WeWork’s Neumann gives in to shareholder pressure, steps down as CEO
WeWork chief executive officer Adam Neumann will step down from his position in another twist to the loss-making company’s saga in wanting to go public.
“While our business has never been stronger, in recent weeks, the scrutiny directed toward me has become a significant distraction, and I have decided that it is in the best interest of the company to step down as chief executive,” Neumann was quoted in a statement from WeWork.
Taking over as co-CEOs are vice chairman Sebastian Gunningham, a former Amazon executive, and chief financial officer Artie Minson, a former Time Warner Cable executive. Neumann will be non-executive chairman of the board, the statement added.
The changes are effective immediately. The development comes after several concerns raised over the valuation that can be achieved in an initial public offering (IPO).
Earlier this week, the Wall Street Journal reported that a bloc of WeWork directors was planning to push Adam Neumann to step down as chief executive. Japanese conglomerate SoftBank Group’s Masayoshi Son was in favour of the same, CNBC added, with its report.

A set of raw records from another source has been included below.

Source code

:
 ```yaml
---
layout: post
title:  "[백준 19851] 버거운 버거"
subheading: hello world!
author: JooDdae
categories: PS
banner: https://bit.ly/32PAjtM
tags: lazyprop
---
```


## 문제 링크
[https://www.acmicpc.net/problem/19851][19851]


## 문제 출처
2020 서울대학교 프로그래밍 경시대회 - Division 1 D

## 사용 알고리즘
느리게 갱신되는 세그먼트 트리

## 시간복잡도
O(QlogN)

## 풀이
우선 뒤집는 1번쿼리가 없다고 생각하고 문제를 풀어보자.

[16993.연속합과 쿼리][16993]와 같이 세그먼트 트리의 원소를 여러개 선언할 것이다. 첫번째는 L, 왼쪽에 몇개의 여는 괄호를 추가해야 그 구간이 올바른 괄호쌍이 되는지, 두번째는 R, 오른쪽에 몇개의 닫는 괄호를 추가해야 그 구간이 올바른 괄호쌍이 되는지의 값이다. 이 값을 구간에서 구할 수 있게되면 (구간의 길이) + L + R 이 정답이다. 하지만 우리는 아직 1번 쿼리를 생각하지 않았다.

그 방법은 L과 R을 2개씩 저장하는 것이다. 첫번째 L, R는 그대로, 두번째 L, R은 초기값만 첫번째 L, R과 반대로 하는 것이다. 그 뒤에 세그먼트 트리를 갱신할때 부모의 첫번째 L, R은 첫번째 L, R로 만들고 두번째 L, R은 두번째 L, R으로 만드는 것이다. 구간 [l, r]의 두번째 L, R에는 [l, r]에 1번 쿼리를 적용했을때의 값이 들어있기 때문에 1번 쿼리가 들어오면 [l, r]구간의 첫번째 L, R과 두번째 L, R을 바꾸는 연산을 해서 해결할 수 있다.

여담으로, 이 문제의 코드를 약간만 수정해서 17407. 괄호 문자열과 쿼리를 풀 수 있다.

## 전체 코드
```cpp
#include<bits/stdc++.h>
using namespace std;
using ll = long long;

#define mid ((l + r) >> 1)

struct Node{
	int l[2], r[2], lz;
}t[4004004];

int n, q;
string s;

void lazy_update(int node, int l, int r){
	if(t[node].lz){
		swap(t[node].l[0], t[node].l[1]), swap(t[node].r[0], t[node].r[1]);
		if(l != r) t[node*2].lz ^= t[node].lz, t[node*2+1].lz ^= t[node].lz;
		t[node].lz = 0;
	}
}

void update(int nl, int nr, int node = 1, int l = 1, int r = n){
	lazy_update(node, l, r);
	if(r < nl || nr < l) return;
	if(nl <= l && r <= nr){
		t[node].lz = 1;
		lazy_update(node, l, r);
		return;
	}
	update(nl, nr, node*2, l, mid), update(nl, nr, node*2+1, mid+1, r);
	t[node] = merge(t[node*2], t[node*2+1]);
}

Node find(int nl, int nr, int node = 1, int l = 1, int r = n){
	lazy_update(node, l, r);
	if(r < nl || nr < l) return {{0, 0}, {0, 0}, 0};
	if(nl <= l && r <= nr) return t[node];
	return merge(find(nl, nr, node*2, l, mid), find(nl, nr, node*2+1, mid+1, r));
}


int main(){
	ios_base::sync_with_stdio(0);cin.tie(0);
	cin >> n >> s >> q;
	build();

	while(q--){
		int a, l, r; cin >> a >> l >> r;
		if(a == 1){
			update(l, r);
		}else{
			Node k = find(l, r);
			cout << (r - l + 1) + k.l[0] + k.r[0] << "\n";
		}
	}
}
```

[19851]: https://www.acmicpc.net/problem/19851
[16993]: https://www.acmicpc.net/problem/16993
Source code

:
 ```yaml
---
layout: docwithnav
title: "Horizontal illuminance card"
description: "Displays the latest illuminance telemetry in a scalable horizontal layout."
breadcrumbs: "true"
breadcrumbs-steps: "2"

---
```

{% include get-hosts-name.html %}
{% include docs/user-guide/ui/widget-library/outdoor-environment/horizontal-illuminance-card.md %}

SoftBank’s tech-focused mega-corpus Vision Fund had backed WeWork at a $47 billion valuation in January this year. In a dramatic discount to that figure, Reuters had reported that WeWork could seek a valuation in its upcoming IPO of only between $10 billion- $12 billion.
In August, as an expression of interest towards an IPO, the office space-as-a-service provider filed its S-1 with the Securities Exchange Commission, disclosing its financials.
“We have a history of losses and, especially if we continue to grow at an accelerated rate, we may be unable to achieve profitability at a company level (as determined in accordance with GAAP) for the foreseeable future,” the filing read.
Neumann’s share rights were also criticised in light of the S-1. He will now reduce his voting rights from 10-to-1 to 3-to-1, which would mean he no longer has majority control, according to a WSJ report.